Temperate river floodplains present a significant challenge for archaeologists, as cultural and palaeoenvironmental remains are often difficult to locate but can be exceptionally well preserved, especially where groundwater levels are high. In these alluvial environments, the deposition of thick, fine‐grained sediments has potential to deeply bury rich archaeological archives that can be used to reconstruct past environments, but these deposits also render conventional forms of archaeological prospection largely ineffective. Consequently, subsurface mapping techniques have been developed to determine the three‐dimensional spatial distribution of archaeological remains and their relationship to sediment architecture within alluvial environments.
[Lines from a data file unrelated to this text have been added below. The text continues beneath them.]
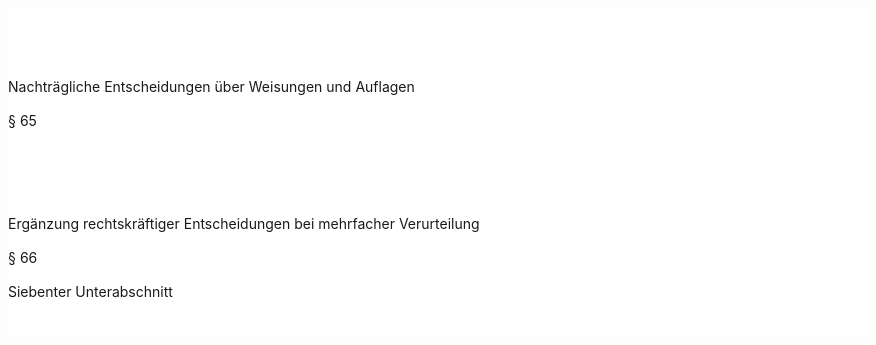 <tr>

<td style align="left" valign="top" charoff="50">

 

</td>

<td style align="left" valign="top" charoff="50">

 

</td>

<td style align="left" valign="top" charoff="50">

Nachträgliche Entscheidungen über Weisungen und Auflagen

</td>

<td style align="left" valign="top" charoff="50">

§ 65

</td>

</tr>

<tr>

<td style align="left" valign="top" charoff="50">

 

</td>

<td style align="left" valign="top" charoff="50">

 

</td>

<td style align="left" valign="top" charoff="50">

Ergänzung rechtskräftiger Entscheidungen bei mehrfacher Verurteilung

</td>

<td style align="left" valign="top" charoff="50">

§ 66

</td>

</tr>

<tr>

<td style colspan="3" align="left" valign="top" charoff="50">

Siebenter Unterabschnitt

</td>

<td style align="left" valign="top" charoff="50">

 

</td>
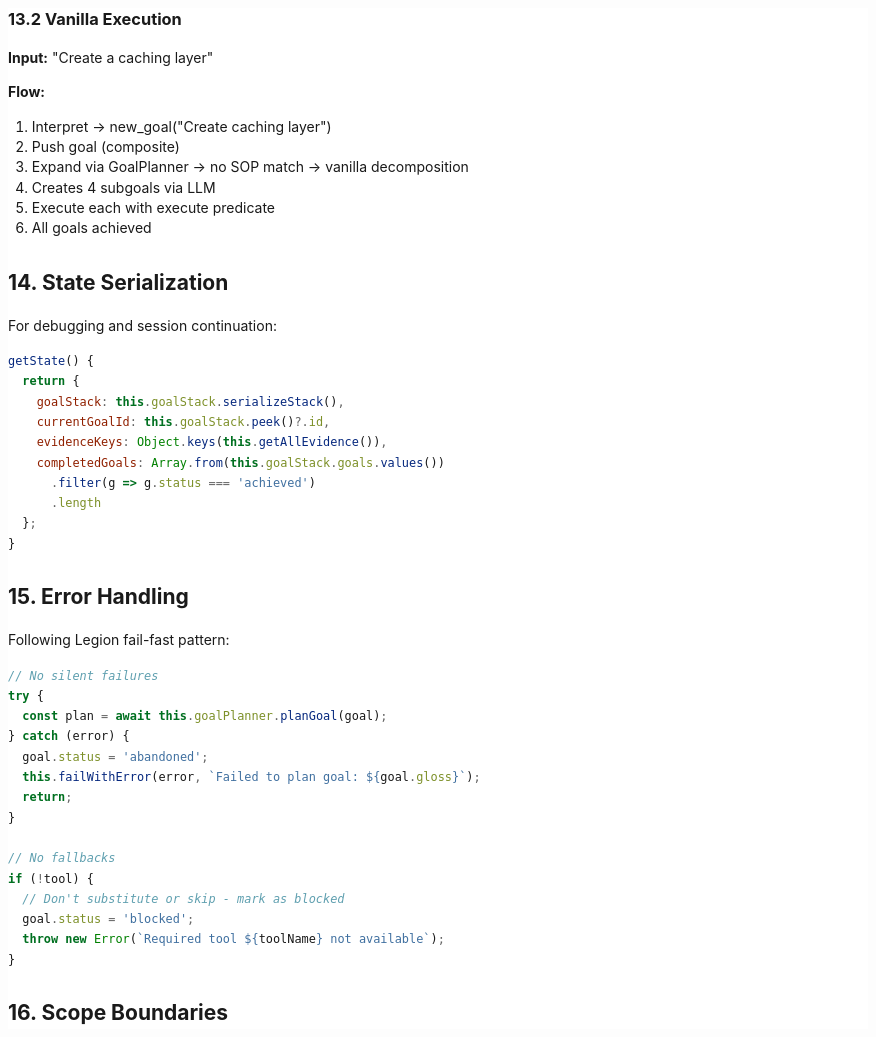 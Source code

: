### 13.2 Vanilla Execution

**Input:** "Create a caching layer"

**Flow:**
1. Interpret → new_goal("Create caching layer")
2. Push goal (composite)
3. Expand via GoalPlanner → no SOP match → vanilla decomposition
4. Creates 4 subgoals via LLM
5. Execute each with execute predicate
6. All goals achieved

## 14. State Serialization

For debugging and session continuation:

```javascript
getState() {
  return {
    goalStack: this.goalStack.serializeStack(),
    currentGoalId: this.goalStack.peek()?.id,
    evidenceKeys: Object.keys(this.getAllEvidence()),
    completedGoals: Array.from(this.goalStack.goals.values())
      .filter(g => g.status === 'achieved')
      .length
  };
}
```

## 15. Error Handling

Following Legion fail-fast pattern:

```javascript
// No silent failures
try {
  const plan = await this.goalPlanner.planGoal(goal);
} catch (error) {
  goal.status = 'abandoned';
  this.failWithError(error, `Failed to plan goal: ${goal.gloss}`);
  return;
}

// No fallbacks
if (!tool) {
  // Don't substitute or skip - mark as blocked
  goal.status = 'blocked';
  throw new Error(`Required tool ${toolName} not available`);
}
```

## 16. Scope Boundaries
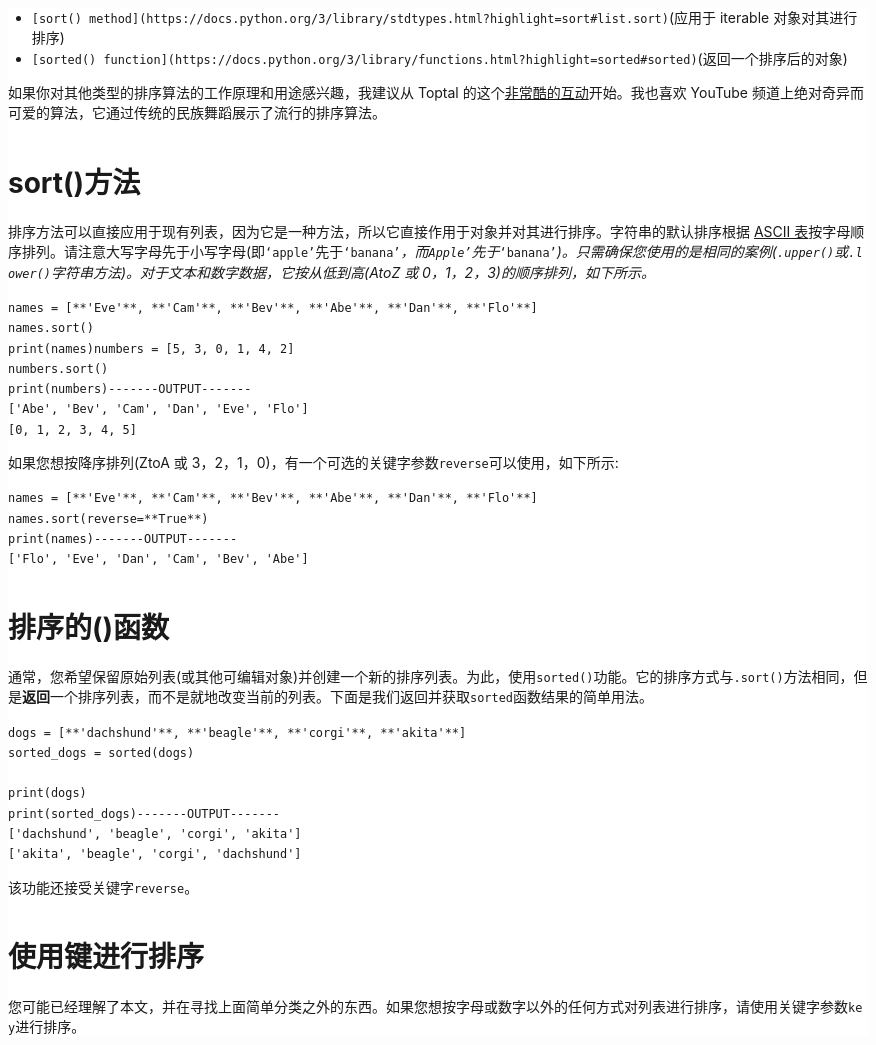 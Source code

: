 *   `[sort() method](https://docs.python.org/3/library/stdtypes.html?highlight=sort#list.sort)`(应用于 iterable 对象对其进行排序)
*   `[sorted() function](https://docs.python.org/3/library/functions.html?highlight=sorted#sorted)`(返回一个排序后的对象)

如果你对其他类型的排序算法的工作原理和用途感兴趣，我建议从 Toptal 的这个[非常酷的互动](https://www.toptal.com/developers/sorting-algorithms)开始。我也喜欢 YouTube 频道上绝对奇异而可爱的算法，它通过传统的民族舞蹈展示了流行的排序算法。

# sort()方法

排序方法可以直接应用于现有列表，因为它是一种方法，所以它直接作用于对象并对其进行排序。字符串的默认排序根据 [ASCII 表](http://www.asciitable.com/)按字母顺序排列。请注意大写字母先于小写字母(即`‘apple’`先于`‘banana’`*，而`Apple’`先于*`‘banana’`*)。只需确保您使用的是相同的案例(`.upper()`或`.lower()`字符串方法)。对于文本和数字数据，它按从低到高(AtoZ 或 0，1，2，3)的顺序排列，如下所示。*

```
names = [**'Eve'**, **'Cam'**, **'Bev'**, **'Abe'**, **'Dan'**, **'Flo'**]
names.sort()
print(names)numbers = [5, 3, 0, 1, 4, 2]
numbers.sort()
print(numbers)-------OUTPUT-------
['Abe', 'Bev', 'Cam', 'Dan', 'Eve', 'Flo']
[0, 1, 2, 3, 4, 5]
```

如果您想按降序排列(ZtoA 或 3，2，1，0)，有一个可选的关键字参数`reverse`可以使用，如下所示:

```
names = [**'Eve'**, **'Cam'**, **'Bev'**, **'Abe'**, **'Dan'**, **'Flo'**]
names.sort(reverse=**True**)
print(names)-------OUTPUT-------
['Flo', 'Eve', 'Dan', 'Cam', 'Bev', 'Abe']
```

# 排序的()函数

通常，您希望保留原始列表(或其他可编辑对象)并创建一个新的排序列表。为此，使用`sorted()`功能。它的排序方式与`.sort()`方法相同，但是**返回**一个排序列表，而不是就地改变当前的列表。下面是我们返回并获取`sorted`函数结果的简单用法。

```
dogs = [**'dachshund'**, **'beagle'**, **'corgi'**, **'akita'**]
sorted_dogs = sorted(dogs)

print(dogs)
print(sorted_dogs)-------OUTPUT-------
['dachshund', 'beagle', 'corgi', 'akita']
['akita', 'beagle', 'corgi', 'dachshund']
```

该功能还接受关键字`reverse`。

# 使用键进行排序

您可能已经理解了本文，并在寻找上面简单分类之外的东西。如果您想按字母或数字以外的任何方式对列表进行排序，请使用关键字参数`key`进行排序。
These can be generated using a combination of intrusive (boreholes, trial pits, etc.) and nonintrusive (e.g., geophysical survey) investigations augmented by other geological and topographical datasets. Although lidar and other passive remote sensing methods such as multispectral imagery and aerial photography have been utilized to investigate floodplain landscapes, the spaceborne capabilities of Synthetic Aperture Radar (SAR) have yet to be explored within the context of geoarchaeological prospection. This contribution, therefore, examines the capacity of SAR to reconstruct and map landform assemblages within temperate river floodplains by analysing images in a 6‐year time series of (COSMO‐SkyMed) SAR data across two valleys in Herefordshire, United Kingdom. The results demonstrate that SAR can be used to record the spatial extent of recent flood events to outline surface topographic complexity and water table levels to achieve a detailed understanding of subsurface complexity across temperate river floodplains. This information can, in turn, be used to form a ‘model’ of the likely distribution and potential preservation conditions of archaeological resources. Although higher resolution topographic datasets (e.g., lidar, if available) may often be more effective, the integration of SAR within geoarchaeological investigations provides an alternative data source for the reconstruction of alluvial landscapes.